Oil traders. Illustrative. Via Wikimedia Commons.


What's Happening in the Oil Markets?[1]
A year ago OPEC and a group of non-OPEC countries, the most important of which was Russia, agreed on a 1.8 million barrel a day (mb/d) cut in oil production. In November 2017, this deal was extended until the end of 2018. The main reasons for the deal were the rise in US crude output that has reached 9.7 mb/d for the first time since 1970, and slower growth of Chinese demand. If OPEC and the non-OPEC states maintain their output quotas as planned, then they may well achieve their stated aim of significantly reducing OECD oil stocks from the high levels that currently prevail. This would help to maintain prices. OPEC pledged to cut 1.2mb/d (just under four percent of their output) and non-OPEC producers 558,000 barrel a day (b/d), with Russia cutting production by 300,000 b/d. OPEC members decided to take action as the fall in oil prices since mid-2014 has led to a sharp decline in revenues, cuts in investment and massive layoffs in oil-producing countries. This situation has affected government budgets and economic growth. It was significant that the agreement was reached given the tensions within OPEC: Iran and Saudi Arabia have been fighting a proxy war in Yemen and are in conflict over Syria and Lebanon.
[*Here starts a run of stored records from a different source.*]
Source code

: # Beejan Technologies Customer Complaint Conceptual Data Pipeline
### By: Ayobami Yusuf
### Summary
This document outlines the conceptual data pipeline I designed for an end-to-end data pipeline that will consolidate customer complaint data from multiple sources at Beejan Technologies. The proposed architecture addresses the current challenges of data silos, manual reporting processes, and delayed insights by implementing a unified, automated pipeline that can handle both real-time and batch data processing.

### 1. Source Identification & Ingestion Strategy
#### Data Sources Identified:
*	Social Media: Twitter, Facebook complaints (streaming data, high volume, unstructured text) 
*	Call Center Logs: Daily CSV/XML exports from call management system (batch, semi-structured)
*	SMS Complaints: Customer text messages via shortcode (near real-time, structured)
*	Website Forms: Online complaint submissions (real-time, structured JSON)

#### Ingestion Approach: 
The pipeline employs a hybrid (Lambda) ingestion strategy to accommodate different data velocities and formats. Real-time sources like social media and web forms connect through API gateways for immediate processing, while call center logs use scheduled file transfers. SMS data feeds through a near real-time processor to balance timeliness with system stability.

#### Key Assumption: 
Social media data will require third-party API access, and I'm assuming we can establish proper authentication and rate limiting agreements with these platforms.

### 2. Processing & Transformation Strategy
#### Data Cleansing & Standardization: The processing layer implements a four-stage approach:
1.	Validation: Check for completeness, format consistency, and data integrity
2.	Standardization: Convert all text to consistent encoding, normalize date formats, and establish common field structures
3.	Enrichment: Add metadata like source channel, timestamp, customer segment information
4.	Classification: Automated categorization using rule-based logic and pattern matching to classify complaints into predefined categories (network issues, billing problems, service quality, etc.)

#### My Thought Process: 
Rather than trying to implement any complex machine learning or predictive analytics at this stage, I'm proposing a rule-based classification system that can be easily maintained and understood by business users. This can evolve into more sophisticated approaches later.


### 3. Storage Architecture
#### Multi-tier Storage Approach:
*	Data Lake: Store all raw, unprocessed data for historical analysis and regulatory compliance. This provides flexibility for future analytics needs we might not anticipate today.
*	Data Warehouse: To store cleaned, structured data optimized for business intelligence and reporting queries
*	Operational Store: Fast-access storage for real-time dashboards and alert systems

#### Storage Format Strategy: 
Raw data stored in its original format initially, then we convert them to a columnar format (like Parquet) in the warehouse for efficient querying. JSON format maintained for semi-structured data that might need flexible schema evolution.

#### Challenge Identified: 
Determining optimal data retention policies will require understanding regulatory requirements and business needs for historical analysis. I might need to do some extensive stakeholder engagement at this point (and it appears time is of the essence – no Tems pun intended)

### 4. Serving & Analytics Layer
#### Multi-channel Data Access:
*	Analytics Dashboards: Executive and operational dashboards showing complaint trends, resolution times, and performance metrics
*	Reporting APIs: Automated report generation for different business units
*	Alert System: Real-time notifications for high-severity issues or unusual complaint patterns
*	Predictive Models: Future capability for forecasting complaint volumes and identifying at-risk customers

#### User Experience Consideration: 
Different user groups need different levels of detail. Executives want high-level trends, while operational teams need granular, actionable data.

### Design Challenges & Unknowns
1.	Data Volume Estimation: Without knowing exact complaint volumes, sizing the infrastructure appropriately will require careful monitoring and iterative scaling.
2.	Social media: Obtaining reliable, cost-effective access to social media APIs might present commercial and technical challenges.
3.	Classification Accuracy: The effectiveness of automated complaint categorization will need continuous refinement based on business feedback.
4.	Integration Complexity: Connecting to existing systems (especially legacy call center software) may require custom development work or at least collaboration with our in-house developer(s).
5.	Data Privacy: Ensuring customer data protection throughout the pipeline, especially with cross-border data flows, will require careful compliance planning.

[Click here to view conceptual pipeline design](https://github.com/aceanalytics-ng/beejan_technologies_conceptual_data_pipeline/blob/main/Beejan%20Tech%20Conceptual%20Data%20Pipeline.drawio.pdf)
The aim of stabilizing prices was, however, in the interest of all OPEC members and in the interest of other producers, notably Russia. Table 1 shows how Middle East oil production has declined in the last year while Table 2 shows the inverse relationship between US oil stocks and prices.

Middle East Oil Production, 2016-2017
Table 1: Middle East Oil Production, 2016-2017. 
Source: World Bank Group.
Global Economic Prospects, June 2017 : A Fragile Recovery.
Washington, DC: 2017, pg.92.
Available under CC BY 3.0 IGO.



Oil Prices and US Crude Inventories, 2010-2017
Table 2: Oil Prices and US Crude Inventories, 2010-2017. 
Source: World Bank Group.
Global Economic Prospects, June 2017 : A Fragile Recovery.
Washington, DC: 2017, pg.93.
Available under CC BY 3.0 IGO.



Table 3 shows how oil prices have fallen since 2014 and are now at a similar level to those of 2004. In real terms – after allowing for inflation – they are about 27 percent lower.
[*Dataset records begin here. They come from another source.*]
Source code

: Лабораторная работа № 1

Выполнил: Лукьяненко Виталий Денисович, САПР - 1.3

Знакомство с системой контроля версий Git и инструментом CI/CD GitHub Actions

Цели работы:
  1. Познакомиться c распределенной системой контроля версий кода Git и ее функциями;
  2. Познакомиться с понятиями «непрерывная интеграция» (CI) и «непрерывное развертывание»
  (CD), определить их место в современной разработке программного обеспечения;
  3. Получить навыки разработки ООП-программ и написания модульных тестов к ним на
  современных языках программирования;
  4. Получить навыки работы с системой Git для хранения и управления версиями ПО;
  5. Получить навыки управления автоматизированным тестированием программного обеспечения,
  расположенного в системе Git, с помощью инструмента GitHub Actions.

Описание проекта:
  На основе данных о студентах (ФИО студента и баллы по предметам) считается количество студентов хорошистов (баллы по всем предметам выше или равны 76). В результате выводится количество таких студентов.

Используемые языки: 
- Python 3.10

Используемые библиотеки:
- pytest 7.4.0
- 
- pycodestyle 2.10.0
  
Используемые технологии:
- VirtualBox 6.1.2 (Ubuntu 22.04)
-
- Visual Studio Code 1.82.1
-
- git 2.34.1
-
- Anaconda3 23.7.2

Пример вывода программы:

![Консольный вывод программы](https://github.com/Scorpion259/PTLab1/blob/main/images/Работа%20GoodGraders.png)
Table 3: World Crude Oil Prices
Table 3: World Crude Oil Prices. Source: U.S Energy Information Administration


Largely as a result of the fall of oil prices, the oil export revenues of Middle East OPEC members have changed dramatically. In 2005 they came to $411 billion. By 2012 they peaked at $900 billion, but by 2016 they had fallen to $357 billion.
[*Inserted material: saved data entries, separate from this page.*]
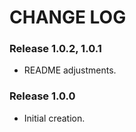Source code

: # CHANGE LOG

### Release 1.0.2, 1.0.1
- README adjustments.

### Release 1.0.0
- Initial creation.
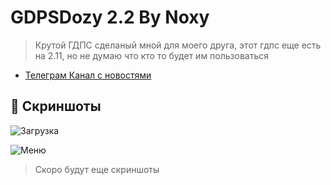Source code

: # GDPSDozy 2.2 By Noxy

> Крутой ГДПС сделаный мной для моего друга, этот гдпс еще есть на 2.11, но не думаю что кто то будет им пользоваться

* [Телеграм Канал с новостями](https://t.me/DozyGDPS)

## :eyes: Скриншоты

![Загрузка](https://i.ibb.co/xHNKhbc/jhVhXZ0.webp)

![Меню](https://i.ibb.co/7gVMzB4/eVWXNnA.webp)

> Скоро будут еще скриншоты
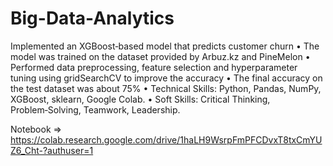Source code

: # Big-Data-Analytics

Implemented an XGBoost‑based model that predicts customer churn
• The model was trained on the dataset provided by Arbuz.kz and PineMelon
• Performed data preprocessing, feature selection and hyperparameter tuning using gridSearchCV to improve the accuracy
• The final accuracy on the test dataset was about 75%
• Technical Skills: Python, Pandas, NumPy, XGBoost, sklearn, Google Colab.
• Soft Skills: Critical Thinking, Problem‑Solving, Teamwork, Leadership.

Notebook => https://colab.research.google.com/drive/1haLH9WsrpFmPFCDvxT8txCmYUZ6_Cht-?authuser=1
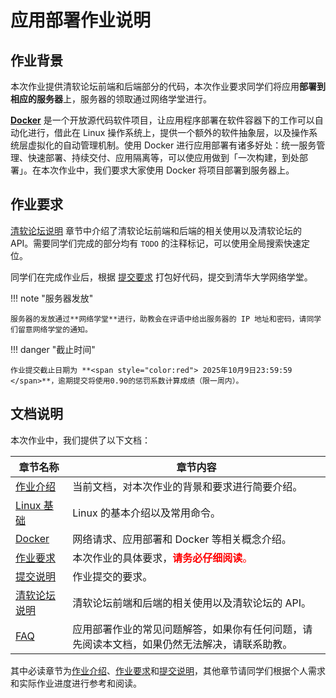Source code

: # 应用部署作业说明

## 作业背景


本次作业提供清软论坛前端和后端部分的代码，本次作业要求同学们将应用**部署到相应的服务器**上，服务器的领取通过网络学堂进行。


[**Docker**](https://www.docker.com/) 是一个开放源代码软件项目，让应用程序部署在软件容器下的工作可以自动化进行，借此在 Linux 操作系统上，提供一个额外的软件抽象层，以及操作系统层虚拟化的自动管理机制。使用 Docker 进行应用部署有诸多好处：统一服务管理、快速部署、持续交付、应用隔离等，可以使应用做到「一次构建，到处部署」。在本次作业中，我们要求大家使用 Docker 将项目部署到服务器上。


## 作业要求

[清软论坛说明](../bbs.md) 章节中介绍了清软论坛前端和后端的相关使用以及清软论坛的 API。需要同学们完成的部分均有 `TODO` 的注释标记，可以使用全局搜索快速定位。

同学们在完成作业后，根据 [提交要求](./submit.md) 打包好代码，提交到清华大学网络学堂。

!!! note "服务器发放"

    服务器的发放通过**网络学堂**进行，助教会在评语中给出服务器的 IP 地址和密码，请同学们留意网络学堂的通知。

!!! danger "截止时间"

    作业提交截止日期为 **<span style="color:red"> 2025年10月9日23:59:59 </span>**，逾期提交将使用0.90的惩罚系数计算成绩（限一周内）。


## 文档说明

本次作业中，我们提供了以下文档：

| 章节名称 | 章节内容 |
| --- | ---------- |
| [作业介绍](./intro.md) | 当前文档，对本次作业的背景和要求进行简要介绍。 |
| [Linux 基础](./linux.md) | Linux 的基本介绍以及常用命令。|
| [Docker](./docker.md) | 网络请求、应用部署和 Docker 等相关概念介绍。|
| [作业要求](./requirements.md) | 本次作业的具体要求，<span style="color:red">**请务必仔细阅读**。</span>|
| [提交说明](./submit.md) | 作业提交的要求。|
| [清软论坛说明](../bbs.md) | 清软论坛前端和后端的相关使用以及清软论坛的 API。|
| [FAQ](./faq.md) | 应用部署作业的常见问题解答，如果你有任何问题，请先阅读本文档，如果仍然无法解决，请联系助教。|

其中必读章节为[作业介绍](./intro.md)、[作业要求](./requirements.md)和[提交说明](./submit.md)，其他章节请同学们根据个人需求和实际作业进度进行参考和阅读。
While the interests of Middle East members of OPEC are different, a production cut suited all of them. Iran is keen to increase oil export revenues to finance reconstruction after years of damage due to sanctions. Iraq would also like to increase sales to finance reconstruction after years of conflict. They are both restrained by the limits on the oil production capacity and so have agreed to the imposition of OPEC quotas. Saudi Arabia the other producers in the Gulf want stability. They want to avoid oil prices, and thus revenues, falling but they also fear that rising prices will accelerate the move away from oil that is now underway.

Oil prices are not expected to increase significantly in the medium term. The reasons are given in the International Energy Agency’s (IEA) ‘World Energy Outlook 2017’ that was published in November. The forecasts made in this report help to explain why OPEC and other countries are trying to hold down production.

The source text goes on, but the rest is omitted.